FACIAL ANALYSIS IN OLDER ASSESSMENTS

HireVue’s press release says that the company has stopped using facial analysis in new assessments, the evaluation tools that HireVue sells to companies. However, the company will continue to use facial characteristics to determine employability in preexisting models at least into this year.

HireVue’s assessments can vary from a simple game of math proficiency to custom evaluations that predict specific job outcomes—such as sales or performance reviews—based on resumes, psychometric tests, and video interviews. These custom assessments are expensive and time-consuming to build, and they feasibly could be used for years after their development. Last year, HireVue algorithms analyzed millions of job interviews, of which some unknown percent still use facial analysis. Now, HireVue says it is removing the facial analysis component of these assessments when they come up for review.

HireVue calls its policy change “proactive,” but it came many months after a chorus of criticism and a formal complaint filed with the Federal Trade Commission. HireVue’s statement also takes credit for having an expert advisory board, but neglects to mention that its board’s AI fairness expert Suresh Venkatasubramanian, “quit over [HireVue’s] resistance to dropping video analysis” in 2019.

A BURGEONING BUT TROUBLED INDUSTRY

Yet most concerning is how HireVue misrepresents the analysis by O’Neil Risk Consulting & Algorithmic Auditing (ORCAA), the consultancy founded and run by Cathy O’Neil, a PhD mathematician and author of the skeptical AI book Weapons of Math Destruction.

The idea of algorithmic auditing is that an independent party scrutinizes the inner workings of an algorithmic system. It might evaluate concerns about bias and fairness, check for unintended consequences, and create more transparency to build consumer trust.

HireVue’s statement uses a partial quote and misleading phrasing to suggest that the ORCAA algorithmic audit broadly verifies the absence of bias in HireVue’s many assessments. However, having viewed a copy of the ORCAA audit, I don’t believe it supports the conclusion that all of HireVue’s assessments are unbiased. The audit was narrowly focused on a specific use case, and it didn’t examine the assessments for which HireVue has been criticized, which include facial analysis and employee performance predictions.

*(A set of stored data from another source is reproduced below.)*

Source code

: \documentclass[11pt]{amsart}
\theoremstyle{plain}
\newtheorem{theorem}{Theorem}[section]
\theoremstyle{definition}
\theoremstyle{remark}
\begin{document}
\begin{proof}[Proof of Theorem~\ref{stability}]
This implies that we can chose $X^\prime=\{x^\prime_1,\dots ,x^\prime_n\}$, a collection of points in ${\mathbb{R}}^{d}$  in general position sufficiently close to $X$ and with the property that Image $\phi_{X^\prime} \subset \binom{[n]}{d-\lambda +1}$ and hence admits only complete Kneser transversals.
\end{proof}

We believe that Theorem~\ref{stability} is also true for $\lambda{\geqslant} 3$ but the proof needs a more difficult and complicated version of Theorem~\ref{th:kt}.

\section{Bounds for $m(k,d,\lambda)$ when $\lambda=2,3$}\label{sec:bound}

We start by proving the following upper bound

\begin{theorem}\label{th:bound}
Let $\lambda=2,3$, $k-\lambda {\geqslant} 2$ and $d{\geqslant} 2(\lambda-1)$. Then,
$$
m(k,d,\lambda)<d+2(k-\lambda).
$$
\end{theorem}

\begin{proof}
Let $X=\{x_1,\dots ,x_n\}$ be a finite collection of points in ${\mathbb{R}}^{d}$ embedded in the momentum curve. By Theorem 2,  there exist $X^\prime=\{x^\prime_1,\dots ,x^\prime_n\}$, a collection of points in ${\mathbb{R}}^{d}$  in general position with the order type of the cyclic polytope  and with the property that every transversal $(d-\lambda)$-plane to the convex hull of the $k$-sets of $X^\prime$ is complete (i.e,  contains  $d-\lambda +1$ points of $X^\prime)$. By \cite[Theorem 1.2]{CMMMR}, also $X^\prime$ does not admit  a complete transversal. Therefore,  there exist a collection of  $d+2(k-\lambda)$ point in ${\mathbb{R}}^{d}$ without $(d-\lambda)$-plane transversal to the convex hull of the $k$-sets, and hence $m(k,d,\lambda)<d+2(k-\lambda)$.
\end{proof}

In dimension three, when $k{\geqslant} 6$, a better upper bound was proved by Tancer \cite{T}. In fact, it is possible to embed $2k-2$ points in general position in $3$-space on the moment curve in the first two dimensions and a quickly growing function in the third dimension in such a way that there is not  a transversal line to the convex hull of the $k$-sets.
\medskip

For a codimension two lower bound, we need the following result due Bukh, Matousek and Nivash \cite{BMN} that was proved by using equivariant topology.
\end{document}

I would quote relevant sections of the ORCAA report, except that in order to download it, I was forced to agree not to share the document in any way. You can download the entire report for yourself. HireVue did not respond by press time to a request for comment about how it characterized the report.

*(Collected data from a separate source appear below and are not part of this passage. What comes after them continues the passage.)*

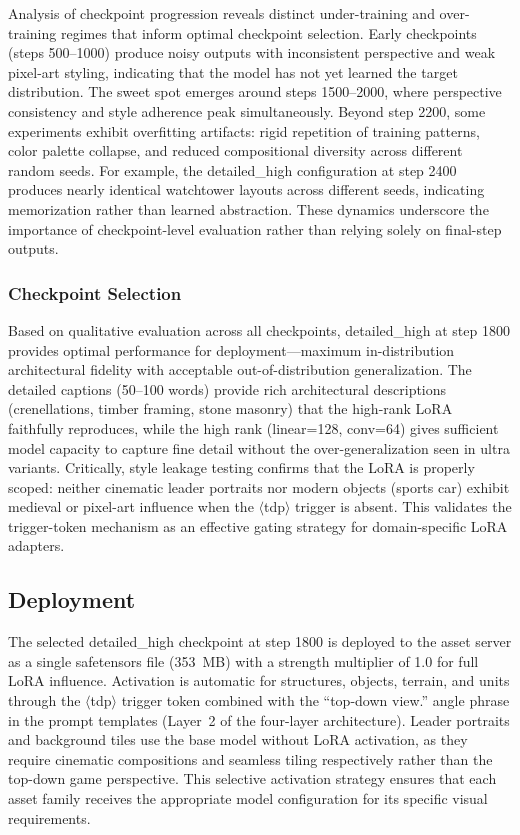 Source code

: \documentclass[conference]{IEEEtran}
\begin{document}
Analysis of checkpoint progression reveals distinct under-training and over-training regimes that inform optimal checkpoint selection. Early checkpoints (steps 500--1000) produce noisy outputs with inconsistent perspective and weak pixel-art styling, indicating that the model has not yet learned the target distribution. The sweet spot emerges around steps 1500--2000, where perspective consistency and style adherence peak simultaneously. Beyond step 2200, some experiments exhibit overfitting artifacts: rigid repetition of training patterns, color palette collapse, and reduced compositional diversity across different random seeds. For example, the detailed\_high configuration at step 2400 produces nearly identical watchtower layouts across different seeds, indicating memorization rather than learned abstraction. These dynamics underscore the importance of checkpoint-level evaluation rather than relying solely on final-step outputs.

\subsubsection{Checkpoint Selection}

Based on qualitative evaluation across all checkpoints, detailed\_high at step 1800 provides optimal performance for deployment---maximum in-distribution architectural fidelity with acceptable out-of-distribution generalization. The detailed captions (50--100 words) provide rich architectural descriptions (crenellations, timber framing, stone masonry) that the high-rank LoRA faithfully reproduces, while the high rank (linear=128, conv=64) gives sufficient model capacity to capture fine detail without the over-generalization seen in ultra variants. Critically, style leakage testing confirms that the LoRA is properly scoped: neither cinematic leader portraits nor modern objects (sports car) exhibit medieval or pixel-art influence when the $\langle$tdp$\rangle$ trigger is absent. This validates the trigger-token mechanism as an effective gating strategy for domain-specific LoRA adapters.

\subsection{Deployment}

The selected detailed\_high checkpoint at step 1800 is deployed to the asset server as a single safetensors file (353~MB) with a strength multiplier of 1.0 for full LoRA influence. Activation is automatic for structures, objects, terrain, and units through the $\langle$tdp$\rangle$ trigger token combined with the ``top-down view.'' angle phrase in the prompt templates (Layer~2 of the four-layer architecture). Leader portraits and background tiles use the base model without LoRA activation, as they require cinematic compositions and seamless tiling respectively rather than the top-down game perspective. This selective activation strategy ensures that each asset family receives the appropriate model configuration for its specific visual requirements.
\end{document}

HireVue’s shady behavior encapsulates the challenges facing the emerging market for algorithmic audits. While the concept sounds similar to well-established auditing practices such as financial accounting and tax compliance, algorithmic auditing lacks the necessary incentives to function as a check on AI applications.

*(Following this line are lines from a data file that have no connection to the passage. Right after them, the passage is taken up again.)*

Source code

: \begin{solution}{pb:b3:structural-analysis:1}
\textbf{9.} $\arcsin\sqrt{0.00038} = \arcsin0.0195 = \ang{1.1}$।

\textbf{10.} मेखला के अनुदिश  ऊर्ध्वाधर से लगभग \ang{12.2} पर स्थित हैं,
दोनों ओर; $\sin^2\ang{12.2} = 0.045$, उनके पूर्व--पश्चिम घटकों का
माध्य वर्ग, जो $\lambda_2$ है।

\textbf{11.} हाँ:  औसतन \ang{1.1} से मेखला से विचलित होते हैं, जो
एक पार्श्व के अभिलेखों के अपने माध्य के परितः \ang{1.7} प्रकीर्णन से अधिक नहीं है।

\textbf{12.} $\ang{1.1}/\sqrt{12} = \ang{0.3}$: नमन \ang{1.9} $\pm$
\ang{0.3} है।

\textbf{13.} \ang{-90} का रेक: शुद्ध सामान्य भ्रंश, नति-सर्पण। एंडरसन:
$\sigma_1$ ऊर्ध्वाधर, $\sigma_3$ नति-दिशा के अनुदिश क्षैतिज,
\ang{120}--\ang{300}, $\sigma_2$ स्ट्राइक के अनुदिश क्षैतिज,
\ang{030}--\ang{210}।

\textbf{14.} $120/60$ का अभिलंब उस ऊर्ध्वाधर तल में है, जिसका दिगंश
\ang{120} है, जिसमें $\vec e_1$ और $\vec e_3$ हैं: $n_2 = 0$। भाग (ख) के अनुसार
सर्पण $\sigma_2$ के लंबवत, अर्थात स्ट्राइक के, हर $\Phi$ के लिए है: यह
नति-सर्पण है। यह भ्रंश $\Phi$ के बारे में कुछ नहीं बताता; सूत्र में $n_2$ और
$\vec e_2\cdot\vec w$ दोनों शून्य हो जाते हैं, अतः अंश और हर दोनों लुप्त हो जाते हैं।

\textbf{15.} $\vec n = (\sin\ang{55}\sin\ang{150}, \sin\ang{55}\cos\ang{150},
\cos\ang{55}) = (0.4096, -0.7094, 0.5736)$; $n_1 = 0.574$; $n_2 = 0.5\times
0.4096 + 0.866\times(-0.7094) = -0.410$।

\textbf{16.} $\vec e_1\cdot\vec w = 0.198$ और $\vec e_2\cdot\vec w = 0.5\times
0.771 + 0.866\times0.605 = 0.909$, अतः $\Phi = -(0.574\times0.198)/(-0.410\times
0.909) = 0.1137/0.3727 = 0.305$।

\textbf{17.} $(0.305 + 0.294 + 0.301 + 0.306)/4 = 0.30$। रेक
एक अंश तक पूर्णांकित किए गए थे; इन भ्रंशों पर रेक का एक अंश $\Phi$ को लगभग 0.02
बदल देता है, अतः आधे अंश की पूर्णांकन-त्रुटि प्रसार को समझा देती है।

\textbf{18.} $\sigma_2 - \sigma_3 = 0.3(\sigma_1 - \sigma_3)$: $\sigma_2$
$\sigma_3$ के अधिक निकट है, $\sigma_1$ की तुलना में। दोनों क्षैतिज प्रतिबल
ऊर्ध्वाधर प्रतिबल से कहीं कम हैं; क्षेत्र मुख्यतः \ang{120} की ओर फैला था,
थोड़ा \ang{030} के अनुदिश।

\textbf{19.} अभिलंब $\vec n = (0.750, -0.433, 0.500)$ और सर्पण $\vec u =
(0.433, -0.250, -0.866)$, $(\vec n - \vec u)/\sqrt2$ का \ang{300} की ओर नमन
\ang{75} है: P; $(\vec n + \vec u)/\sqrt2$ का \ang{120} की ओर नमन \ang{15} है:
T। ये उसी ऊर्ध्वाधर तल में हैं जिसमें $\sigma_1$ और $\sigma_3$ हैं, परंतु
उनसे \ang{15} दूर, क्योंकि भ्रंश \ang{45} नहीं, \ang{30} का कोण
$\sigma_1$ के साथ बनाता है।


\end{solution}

Consider the market incentives. If clients of a financial auditing company keep releasing clean balance sheets until the moment they go bankrupt, you might not be able to trust that auditor. Look at how Ernst & Young has suffered from missing a client’s $2 billion of alleged fraud. That Ernst & Young is taking such reputational damage and possibly faces legal liability is a good thing—it means there are clear costs to making big mistakes.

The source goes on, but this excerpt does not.